Friday reflection

The lenses we choose to look through

Welcome. This week’s reflection, below — content I’ve created for paid subscribers — explores the stories we tell ourselves about the week that was, and the lens(es) through which we choose to look back. I’ve included an audio option if you prefer to listen vs. read.

If you aren’t yet a paid subscriber, I invite you to enjoy some posts from the archives, and check out my post on LinkedIn earlier this week, about staring down the barrel of the b-word: bragging.

Listen to this week’s reflection

Read this week’s reflection

"Mapping our conversations" is written on the page of a journal, next to a pen

Imagine a map, created in a visual style that appeals to you down to your toes: blocky black lines drawn in Sharpie, for example, or soft, watercolor currents.

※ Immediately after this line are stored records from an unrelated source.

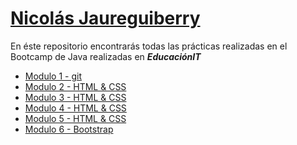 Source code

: <h1><u>Nicola&#769s Jaureguiberry</u></h1>

<p>En &eacuteste repositorio encontrara&#769s todas las pra&#769cticas realizadas en el Bootcamp de Java realizadas en <b><em>EducaciónIT</em></b></p>

<ul>
    <li><a href="https://github.com/NJaureguiberry/Bootcamp-njaureguiberry/tree/M1-Git/M1">Modulo 1 - git</a></li>
    <li><a href="https://github.com/NJaureguiberry/Bootcamp-njaureguiberry/tree/M2-HTML">Modulo 2 - HTML & CSS</a></li>
    <li><a href="https://github.com/NJaureguiberry/Bootcamp-njaureguiberry/blob/M3-HTML/README.md">Modulo 3 - HTML & CSS</a></li>    
    <li><a href="https://github.com/NJaureguiberry/Bootcamp-njaureguiberry/blob/M4-HTML/README.md">Modulo 4 - HTML & CSS</a></li>    
    <li><a href="https://github.com/NJaureguiberry/Bootcamp-njaureguiberry/blob/M5-HTML/README.md">Modulo 5 - HTML & CSS</a></li>
    <li><a href="https://github.com/NJaureguiberry/Bootcamp-njaureguiberry/tree/M6-Bootstrap">Modulo 6 - Bootstrap</a></li>
</ul>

Now imagine the last conversation you had, and imagine that you mark it down somehow — a dot, a scribble, a smiley face.

Next, recall your next-most-recent conversation, and the one before that, and so on. Imagine drawing lines in your desired style connecting each of these conversations, until you have a conversation map of the week that was.

Now imagine overlaying a geographical map. Where were all these people you talked to? Were they in a 1-mile radius? Were they all over the globe?

I wonder what our experience of life would be if we had a map like this as an artifact of our week, rather than, say, a to-do list, or a page of our calendar — focusing us on relationship and human connection as the primary narrative thread, rather than productivity or the passage of time.

Here are some of the conversations that would show up on my map:

  • I’m sitting in my home office in New York’s Hudson Valley, air conditioner on full blast, talking with a woman from Chicago, who is currently sitting in a Tanzanian cafe; it’s the latest stop on a trip that her family is taking around the world. She’s seeking my guidance as part of preparing for the next chapter of her career, beginning next year, when they’re back home.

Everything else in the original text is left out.